Copy each line containing the word "black" from the records that follow, please.

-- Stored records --
=======

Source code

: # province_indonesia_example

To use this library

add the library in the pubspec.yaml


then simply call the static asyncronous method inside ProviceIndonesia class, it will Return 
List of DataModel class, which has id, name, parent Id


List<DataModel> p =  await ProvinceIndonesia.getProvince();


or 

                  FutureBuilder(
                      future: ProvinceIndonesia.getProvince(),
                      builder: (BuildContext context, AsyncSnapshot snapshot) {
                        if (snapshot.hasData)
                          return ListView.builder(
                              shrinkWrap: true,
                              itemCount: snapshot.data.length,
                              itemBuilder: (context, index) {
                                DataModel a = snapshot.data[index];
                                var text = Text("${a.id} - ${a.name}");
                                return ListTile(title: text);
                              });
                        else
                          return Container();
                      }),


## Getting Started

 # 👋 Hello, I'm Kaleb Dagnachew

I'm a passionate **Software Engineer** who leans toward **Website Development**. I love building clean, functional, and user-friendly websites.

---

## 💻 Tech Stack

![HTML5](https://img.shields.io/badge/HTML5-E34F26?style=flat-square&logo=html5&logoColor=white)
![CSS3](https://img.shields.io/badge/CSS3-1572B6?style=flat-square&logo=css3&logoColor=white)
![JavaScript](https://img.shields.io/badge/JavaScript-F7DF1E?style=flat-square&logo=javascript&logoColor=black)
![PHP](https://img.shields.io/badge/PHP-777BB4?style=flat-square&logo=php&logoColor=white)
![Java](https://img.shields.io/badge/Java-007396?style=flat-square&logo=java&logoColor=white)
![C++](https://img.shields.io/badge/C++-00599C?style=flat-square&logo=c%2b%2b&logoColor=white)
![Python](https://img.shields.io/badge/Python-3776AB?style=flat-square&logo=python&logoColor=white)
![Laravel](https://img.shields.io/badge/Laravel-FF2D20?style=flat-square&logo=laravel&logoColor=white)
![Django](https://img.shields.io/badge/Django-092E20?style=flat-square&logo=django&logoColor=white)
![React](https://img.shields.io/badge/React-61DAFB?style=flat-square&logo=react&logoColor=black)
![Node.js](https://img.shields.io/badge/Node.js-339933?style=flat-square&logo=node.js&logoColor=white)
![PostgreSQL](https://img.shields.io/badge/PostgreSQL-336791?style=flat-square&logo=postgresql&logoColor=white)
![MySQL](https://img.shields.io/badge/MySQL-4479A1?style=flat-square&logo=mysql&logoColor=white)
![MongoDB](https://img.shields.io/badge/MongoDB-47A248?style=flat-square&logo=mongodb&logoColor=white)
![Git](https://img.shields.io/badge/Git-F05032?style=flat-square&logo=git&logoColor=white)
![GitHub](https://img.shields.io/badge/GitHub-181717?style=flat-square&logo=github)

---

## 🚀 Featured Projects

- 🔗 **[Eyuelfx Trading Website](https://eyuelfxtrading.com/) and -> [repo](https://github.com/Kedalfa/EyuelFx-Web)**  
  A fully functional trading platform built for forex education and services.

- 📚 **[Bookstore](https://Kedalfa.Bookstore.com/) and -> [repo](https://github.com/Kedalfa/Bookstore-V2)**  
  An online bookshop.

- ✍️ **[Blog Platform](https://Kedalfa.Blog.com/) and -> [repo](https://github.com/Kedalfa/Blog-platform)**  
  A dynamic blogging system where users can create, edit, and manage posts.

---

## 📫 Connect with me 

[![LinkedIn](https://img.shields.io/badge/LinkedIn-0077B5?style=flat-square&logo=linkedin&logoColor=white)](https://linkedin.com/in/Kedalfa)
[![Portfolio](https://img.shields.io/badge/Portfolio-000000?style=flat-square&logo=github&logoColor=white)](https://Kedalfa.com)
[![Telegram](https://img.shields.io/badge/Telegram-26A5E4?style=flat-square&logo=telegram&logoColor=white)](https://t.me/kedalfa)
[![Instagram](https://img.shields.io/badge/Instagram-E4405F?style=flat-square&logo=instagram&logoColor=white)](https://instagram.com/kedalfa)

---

=======

-- Result of this exercise --
![JavaScript](https://img.shields.io/badge/JavaScript-F7DF1E?style=flat-square&logo=javascript&logoColor=black)
![React](https://img.shields.io/badge/React-61DAFB?style=flat-square&logo=react&logoColor=black)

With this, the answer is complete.